Understanding the Confusion Matrix

A gentle, story-driven introduction so you’ll never be confused again.

This is Episode 02

The Posts Of The Saga


Click the images to zoom in.

Table of Contents

The Threshold Concept

Let’s take a two-minute breather before moving on…

At this point in the story, we know how to draw a confusion matrix and we understand the nature of the labels it uses (TP, FN, and friends). We’ve also picked up some new vocabulary along the way: Precision, Recall, F1-score, and Accuracy. And the cherry on top? We know what they actually mean. We understand them, they tell a story, and, pure bliss, we even know how to compute them. Finally, we’ve confirmed that when dealing with imbalanced datasets, Accuracy alone isn’t going to be much help. Fantastic! If we look back for a moment, we can be justifiably proud of how far we’ve come.

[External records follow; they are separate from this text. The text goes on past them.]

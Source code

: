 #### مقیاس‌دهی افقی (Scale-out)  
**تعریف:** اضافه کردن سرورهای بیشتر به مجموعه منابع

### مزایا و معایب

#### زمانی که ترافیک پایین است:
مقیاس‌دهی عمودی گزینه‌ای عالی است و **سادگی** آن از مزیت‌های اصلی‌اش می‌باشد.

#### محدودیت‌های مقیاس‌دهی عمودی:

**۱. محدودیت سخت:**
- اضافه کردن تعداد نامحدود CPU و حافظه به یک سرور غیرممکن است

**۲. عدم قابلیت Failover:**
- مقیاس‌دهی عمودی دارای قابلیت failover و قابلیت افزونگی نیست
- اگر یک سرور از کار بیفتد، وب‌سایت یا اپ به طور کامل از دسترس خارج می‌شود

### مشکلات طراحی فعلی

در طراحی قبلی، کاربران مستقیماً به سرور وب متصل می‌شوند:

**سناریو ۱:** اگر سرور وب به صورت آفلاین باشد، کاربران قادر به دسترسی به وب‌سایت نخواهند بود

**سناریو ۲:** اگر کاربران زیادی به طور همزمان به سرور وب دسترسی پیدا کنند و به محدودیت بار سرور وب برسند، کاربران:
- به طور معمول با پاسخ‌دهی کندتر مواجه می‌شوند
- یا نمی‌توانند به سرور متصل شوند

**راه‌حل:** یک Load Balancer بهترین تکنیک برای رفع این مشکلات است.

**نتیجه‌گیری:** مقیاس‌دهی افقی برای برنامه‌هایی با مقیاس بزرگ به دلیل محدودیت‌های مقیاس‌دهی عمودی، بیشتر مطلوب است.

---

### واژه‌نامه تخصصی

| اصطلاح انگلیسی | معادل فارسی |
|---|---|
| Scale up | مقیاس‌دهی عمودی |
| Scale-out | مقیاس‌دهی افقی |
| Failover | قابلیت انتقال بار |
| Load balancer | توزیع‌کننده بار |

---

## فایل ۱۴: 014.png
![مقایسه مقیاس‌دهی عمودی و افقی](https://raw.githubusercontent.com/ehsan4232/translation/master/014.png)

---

That said, remember what I explained right at the beginning of this post: before diving head-first into optimizing our machine learning model, we need to choose a metric and stick with it. Which means we must give ourselves the tools to choose, for example, between Recall, Precision, F1-score, and Accuracy. And for that, we need to take the time to truly understand how Recall and Precision work and understand the thing that actually causes the fight: the Threshold

So I suggest we leave nightclubs behind for a moment and do a bit of politics instead. Let’s imagine that these two metrics are actually two political parties, each doing their best to get more votes than the other, fighting like dogs over a single bone. FF

The Threshold is a continuous value

Most classifiers don’t say “this is positive” or “this is negative”. Instead they say something closer to “Hmm… this looks 73% suspicious to me”. That number is continuous. It lives somewhere between 0% and 100%. The Threshold is simply the rule we apply afterward:

If the score is above this value Then
    predict Positive
Else
    predict Negative

Watching Precision and Recall move when the Threshold moves

Let’s make this concrete. Same model. Same scores. Only the Threshold will change.

import numpy as np
import matplotlib.pyplot as plt

# Ground truth: 1 = positive, 0 = negative
y_true = np.array([1, 1, 1, 1, 0, 0, 0, 0, 0, 0])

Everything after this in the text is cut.